--- START ---
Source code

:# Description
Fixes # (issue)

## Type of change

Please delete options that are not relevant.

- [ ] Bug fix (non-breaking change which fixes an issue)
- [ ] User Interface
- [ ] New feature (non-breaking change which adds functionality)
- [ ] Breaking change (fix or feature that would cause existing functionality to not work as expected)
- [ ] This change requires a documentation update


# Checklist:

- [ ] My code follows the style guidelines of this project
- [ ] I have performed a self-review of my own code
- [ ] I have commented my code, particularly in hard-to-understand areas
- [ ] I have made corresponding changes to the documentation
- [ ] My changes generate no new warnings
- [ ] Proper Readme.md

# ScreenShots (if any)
--- END ---
--- START ---
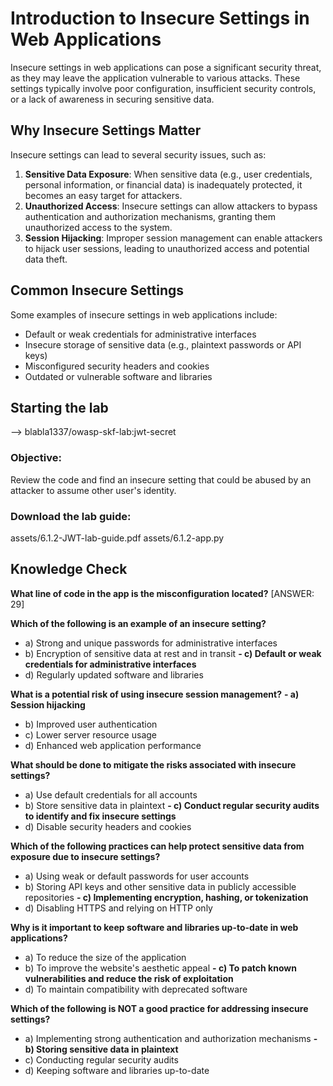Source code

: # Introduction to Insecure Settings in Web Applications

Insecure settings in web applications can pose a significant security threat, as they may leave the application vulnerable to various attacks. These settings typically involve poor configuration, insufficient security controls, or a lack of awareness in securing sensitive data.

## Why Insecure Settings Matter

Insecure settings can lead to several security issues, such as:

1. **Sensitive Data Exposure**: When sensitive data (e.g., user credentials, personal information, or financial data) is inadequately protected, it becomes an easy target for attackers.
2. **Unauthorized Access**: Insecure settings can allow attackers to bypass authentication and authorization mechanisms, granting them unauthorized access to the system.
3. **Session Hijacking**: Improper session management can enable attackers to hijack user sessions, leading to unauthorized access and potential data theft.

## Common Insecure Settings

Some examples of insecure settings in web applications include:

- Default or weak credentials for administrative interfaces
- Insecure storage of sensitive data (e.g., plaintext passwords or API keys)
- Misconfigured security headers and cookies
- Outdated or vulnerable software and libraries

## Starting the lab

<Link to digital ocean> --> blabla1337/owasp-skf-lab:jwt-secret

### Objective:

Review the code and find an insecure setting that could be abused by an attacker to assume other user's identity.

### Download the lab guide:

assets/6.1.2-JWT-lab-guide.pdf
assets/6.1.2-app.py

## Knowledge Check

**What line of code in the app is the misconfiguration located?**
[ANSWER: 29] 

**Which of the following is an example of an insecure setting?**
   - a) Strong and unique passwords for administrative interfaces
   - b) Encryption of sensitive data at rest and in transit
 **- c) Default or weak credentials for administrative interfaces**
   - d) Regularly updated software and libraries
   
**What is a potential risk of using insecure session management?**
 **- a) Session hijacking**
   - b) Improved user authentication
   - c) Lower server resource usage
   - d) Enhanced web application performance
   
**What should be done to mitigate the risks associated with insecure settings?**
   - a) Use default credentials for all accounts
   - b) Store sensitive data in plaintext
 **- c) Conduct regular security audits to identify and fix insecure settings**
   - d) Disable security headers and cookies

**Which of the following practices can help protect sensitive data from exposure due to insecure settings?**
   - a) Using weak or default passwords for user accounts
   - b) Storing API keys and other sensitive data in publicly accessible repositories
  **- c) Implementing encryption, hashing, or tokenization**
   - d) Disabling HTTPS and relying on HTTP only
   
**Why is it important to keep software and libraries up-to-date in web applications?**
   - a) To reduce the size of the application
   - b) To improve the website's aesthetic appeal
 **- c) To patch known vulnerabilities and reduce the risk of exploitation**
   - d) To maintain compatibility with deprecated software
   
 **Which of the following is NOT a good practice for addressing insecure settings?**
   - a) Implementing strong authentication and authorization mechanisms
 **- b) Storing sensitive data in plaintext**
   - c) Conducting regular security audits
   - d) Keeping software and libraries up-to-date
--- END ---
--- START ---
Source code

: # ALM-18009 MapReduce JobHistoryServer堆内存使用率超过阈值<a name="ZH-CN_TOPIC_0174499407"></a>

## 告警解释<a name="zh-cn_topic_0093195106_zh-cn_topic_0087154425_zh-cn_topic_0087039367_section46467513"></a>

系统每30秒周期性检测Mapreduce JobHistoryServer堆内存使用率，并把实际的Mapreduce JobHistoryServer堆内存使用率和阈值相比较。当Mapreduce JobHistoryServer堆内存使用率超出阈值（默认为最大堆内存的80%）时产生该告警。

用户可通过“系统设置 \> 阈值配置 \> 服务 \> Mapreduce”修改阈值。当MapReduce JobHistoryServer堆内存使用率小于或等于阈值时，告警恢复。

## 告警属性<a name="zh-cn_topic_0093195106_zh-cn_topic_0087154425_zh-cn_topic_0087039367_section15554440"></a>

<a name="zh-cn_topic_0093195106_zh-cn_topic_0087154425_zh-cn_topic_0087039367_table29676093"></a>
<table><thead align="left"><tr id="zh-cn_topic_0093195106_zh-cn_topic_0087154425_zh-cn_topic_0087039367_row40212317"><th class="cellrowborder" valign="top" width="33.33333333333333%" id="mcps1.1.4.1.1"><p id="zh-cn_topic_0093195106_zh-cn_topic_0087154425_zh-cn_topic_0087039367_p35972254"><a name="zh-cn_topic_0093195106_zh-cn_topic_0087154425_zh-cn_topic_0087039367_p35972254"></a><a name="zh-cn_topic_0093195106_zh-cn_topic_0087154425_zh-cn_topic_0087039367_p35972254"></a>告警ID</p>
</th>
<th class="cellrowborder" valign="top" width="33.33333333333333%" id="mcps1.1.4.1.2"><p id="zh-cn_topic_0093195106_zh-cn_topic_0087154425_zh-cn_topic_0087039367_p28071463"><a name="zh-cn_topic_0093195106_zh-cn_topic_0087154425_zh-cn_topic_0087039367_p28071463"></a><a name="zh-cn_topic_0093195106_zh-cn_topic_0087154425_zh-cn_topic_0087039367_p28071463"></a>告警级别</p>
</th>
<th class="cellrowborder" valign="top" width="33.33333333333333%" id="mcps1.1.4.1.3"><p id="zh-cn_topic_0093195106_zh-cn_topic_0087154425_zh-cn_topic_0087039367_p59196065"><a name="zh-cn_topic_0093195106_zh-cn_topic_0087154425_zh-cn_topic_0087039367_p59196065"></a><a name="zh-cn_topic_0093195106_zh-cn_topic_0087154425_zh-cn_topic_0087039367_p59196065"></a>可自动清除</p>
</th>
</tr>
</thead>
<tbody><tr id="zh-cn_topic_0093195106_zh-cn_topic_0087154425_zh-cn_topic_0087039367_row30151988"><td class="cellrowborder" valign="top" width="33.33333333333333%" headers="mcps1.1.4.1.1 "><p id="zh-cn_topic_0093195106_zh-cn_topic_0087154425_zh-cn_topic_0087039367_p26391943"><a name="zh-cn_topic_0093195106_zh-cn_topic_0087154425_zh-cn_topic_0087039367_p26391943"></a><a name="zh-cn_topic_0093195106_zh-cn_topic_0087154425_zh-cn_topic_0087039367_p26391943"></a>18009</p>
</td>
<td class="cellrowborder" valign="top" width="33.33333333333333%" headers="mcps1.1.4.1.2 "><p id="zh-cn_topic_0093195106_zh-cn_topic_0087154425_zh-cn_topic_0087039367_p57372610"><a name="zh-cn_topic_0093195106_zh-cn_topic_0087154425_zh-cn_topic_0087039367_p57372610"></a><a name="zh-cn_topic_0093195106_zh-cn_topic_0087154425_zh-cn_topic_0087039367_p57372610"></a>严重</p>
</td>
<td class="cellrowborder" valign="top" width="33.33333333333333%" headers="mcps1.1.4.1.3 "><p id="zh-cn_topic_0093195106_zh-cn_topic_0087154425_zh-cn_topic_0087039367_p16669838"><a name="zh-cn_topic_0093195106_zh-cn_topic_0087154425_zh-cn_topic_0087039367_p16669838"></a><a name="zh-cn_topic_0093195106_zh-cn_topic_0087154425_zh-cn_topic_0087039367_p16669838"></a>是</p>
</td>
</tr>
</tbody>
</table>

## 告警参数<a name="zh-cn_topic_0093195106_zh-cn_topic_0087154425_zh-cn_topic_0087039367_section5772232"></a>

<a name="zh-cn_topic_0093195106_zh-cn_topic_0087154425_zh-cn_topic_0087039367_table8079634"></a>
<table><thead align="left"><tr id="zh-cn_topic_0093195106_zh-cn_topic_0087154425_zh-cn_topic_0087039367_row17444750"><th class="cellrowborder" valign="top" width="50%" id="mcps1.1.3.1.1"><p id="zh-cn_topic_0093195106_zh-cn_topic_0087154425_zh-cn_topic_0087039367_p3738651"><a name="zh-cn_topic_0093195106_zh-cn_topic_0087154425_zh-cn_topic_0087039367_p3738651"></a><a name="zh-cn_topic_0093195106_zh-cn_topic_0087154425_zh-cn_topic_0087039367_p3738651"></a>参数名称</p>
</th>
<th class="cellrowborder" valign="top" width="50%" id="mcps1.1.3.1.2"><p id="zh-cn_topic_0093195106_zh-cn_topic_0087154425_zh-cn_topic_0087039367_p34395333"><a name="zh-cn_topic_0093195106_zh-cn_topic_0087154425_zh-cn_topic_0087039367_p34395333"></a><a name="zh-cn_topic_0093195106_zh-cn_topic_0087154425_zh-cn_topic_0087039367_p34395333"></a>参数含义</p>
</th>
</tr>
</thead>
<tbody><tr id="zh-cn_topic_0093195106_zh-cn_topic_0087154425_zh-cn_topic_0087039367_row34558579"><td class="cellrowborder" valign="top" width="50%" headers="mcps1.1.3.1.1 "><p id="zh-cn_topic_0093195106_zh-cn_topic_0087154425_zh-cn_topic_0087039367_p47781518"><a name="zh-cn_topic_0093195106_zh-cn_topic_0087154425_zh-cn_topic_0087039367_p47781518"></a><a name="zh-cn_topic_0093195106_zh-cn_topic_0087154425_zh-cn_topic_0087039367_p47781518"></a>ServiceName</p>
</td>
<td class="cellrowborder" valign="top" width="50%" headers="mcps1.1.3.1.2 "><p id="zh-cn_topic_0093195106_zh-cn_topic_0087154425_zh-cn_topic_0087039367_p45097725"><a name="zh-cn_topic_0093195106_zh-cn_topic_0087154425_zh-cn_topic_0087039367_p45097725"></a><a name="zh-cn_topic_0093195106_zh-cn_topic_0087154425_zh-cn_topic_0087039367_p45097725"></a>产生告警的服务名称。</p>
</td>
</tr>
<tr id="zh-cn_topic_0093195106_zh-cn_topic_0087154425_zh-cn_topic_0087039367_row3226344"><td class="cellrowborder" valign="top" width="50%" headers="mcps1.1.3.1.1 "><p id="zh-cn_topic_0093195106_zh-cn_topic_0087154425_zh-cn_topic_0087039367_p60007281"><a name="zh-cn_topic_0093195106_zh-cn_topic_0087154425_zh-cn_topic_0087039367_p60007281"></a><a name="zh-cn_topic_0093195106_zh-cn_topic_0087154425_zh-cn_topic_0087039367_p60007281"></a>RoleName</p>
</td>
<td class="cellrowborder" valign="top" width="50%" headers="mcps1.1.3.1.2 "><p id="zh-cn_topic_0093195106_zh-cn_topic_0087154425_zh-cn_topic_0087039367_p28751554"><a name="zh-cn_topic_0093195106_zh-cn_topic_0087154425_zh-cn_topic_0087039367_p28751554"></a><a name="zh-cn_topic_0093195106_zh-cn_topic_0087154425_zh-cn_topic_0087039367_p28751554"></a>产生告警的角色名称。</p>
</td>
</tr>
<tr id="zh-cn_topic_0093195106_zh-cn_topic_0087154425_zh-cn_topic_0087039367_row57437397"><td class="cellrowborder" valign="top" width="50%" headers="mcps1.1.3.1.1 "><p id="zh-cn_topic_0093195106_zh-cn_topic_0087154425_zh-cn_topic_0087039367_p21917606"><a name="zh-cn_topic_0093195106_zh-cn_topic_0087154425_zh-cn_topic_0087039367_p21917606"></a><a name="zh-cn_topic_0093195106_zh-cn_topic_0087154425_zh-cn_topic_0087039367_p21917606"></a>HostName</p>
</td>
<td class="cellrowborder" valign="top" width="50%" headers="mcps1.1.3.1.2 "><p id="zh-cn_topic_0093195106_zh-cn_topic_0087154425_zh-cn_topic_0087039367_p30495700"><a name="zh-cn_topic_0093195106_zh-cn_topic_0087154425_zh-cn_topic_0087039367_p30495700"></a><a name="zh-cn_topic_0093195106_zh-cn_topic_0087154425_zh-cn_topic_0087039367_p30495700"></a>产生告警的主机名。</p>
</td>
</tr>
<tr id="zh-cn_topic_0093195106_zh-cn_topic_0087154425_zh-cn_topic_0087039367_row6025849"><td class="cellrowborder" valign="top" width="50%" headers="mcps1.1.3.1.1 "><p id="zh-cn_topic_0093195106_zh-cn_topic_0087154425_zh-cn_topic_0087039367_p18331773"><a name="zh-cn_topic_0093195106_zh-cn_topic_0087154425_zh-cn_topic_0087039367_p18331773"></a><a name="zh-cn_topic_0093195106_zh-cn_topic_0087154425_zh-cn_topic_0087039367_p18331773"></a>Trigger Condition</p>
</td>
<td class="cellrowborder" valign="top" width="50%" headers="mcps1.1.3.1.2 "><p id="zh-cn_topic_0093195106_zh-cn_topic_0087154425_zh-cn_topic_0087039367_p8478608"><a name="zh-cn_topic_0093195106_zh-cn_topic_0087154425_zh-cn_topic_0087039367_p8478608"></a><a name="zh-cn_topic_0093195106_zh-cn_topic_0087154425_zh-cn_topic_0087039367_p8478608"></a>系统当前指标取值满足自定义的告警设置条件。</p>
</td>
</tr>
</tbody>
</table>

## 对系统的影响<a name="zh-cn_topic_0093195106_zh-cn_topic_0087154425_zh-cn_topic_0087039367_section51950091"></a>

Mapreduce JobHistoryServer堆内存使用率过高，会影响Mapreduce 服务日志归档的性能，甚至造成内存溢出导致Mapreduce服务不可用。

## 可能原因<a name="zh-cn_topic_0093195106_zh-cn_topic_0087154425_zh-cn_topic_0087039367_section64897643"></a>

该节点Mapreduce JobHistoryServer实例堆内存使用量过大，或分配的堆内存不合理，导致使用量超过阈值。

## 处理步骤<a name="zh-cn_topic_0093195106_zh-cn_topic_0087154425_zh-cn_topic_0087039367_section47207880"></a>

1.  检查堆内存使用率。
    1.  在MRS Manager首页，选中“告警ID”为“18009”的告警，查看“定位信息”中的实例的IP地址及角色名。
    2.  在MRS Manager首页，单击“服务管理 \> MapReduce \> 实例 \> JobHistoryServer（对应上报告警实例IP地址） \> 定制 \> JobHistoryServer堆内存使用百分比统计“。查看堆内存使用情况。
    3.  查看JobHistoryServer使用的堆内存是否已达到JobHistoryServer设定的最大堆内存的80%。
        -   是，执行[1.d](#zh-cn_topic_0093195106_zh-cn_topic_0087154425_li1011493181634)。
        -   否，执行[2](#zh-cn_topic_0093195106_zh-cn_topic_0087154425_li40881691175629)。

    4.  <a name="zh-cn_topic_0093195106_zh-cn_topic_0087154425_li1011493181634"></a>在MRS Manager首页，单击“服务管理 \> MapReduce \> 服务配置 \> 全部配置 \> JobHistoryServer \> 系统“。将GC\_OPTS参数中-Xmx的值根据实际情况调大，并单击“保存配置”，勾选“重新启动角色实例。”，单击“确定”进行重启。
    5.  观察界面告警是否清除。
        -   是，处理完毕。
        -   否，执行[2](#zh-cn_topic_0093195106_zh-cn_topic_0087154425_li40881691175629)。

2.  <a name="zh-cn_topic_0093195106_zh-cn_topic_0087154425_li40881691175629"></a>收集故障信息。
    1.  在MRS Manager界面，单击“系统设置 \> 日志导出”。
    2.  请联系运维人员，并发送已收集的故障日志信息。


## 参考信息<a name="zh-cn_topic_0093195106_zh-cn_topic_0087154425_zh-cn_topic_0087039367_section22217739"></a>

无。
--- END ---
EXERCISE: Using the entries above, extract exactly the span from the line with "## Knowledge Check" to the line with "- d) Keeping", both lines included; leave out everything else.

ANSWER TO THIS TASK:
## Knowledge Check

**What line of code in the app is the misconfiguration located?**
[ANSWER: 29] 

**Which of the following is an example of an insecure setting?**
   - a) Strong and unique passwords for administrative interfaces
   - b) Encryption of sensitive data at rest and in transit
 **- c) Default or weak credentials for administrative interfaces**
   - d) Regularly updated software and libraries
   
**What is a potential risk of using insecure session management?**
 **- a) Session hijacking**
   - b) Improved user authentication
   - c) Lower server resource usage
   - d) Enhanced web application performance
   
**What should be done to mitigate the risks associated with insecure settings?**
   - a) Use default credentials for all accounts
   - b) Store sensitive data in plaintext
 **- c) Conduct regular security audits to identify and fix insecure settings**
   - d) Disable security headers and cookies

**Which of the following practices can help protect sensitive data from exposure due to insecure settings?**
   - a) Using weak or default passwords for user accounts
   - b) Storing API keys and other sensitive data in publicly accessible repositories
  **- c) Implementing encryption, hashing, or tokenization**
   - d) Disabling HTTPS and relying on HTTP only
   
**Why is it important to keep software and libraries up-to-date in web applications?**
   - a) To reduce the size of the application
   - b) To improve the website's aesthetic appeal
 **- c) To patch known vulnerabilities and reduce the risk of exploitation**
   - d) To maintain compatibility with deprecated software
   
 **Which of the following is NOT a good practice for addressing insecure settings?**
   - a) Implementing strong authentication and authorization mechanisms
 **- b) Storing sensitive data in plaintext**
   - c) Conducting regular security audits
   - d) Keeping software and libraries up-to-date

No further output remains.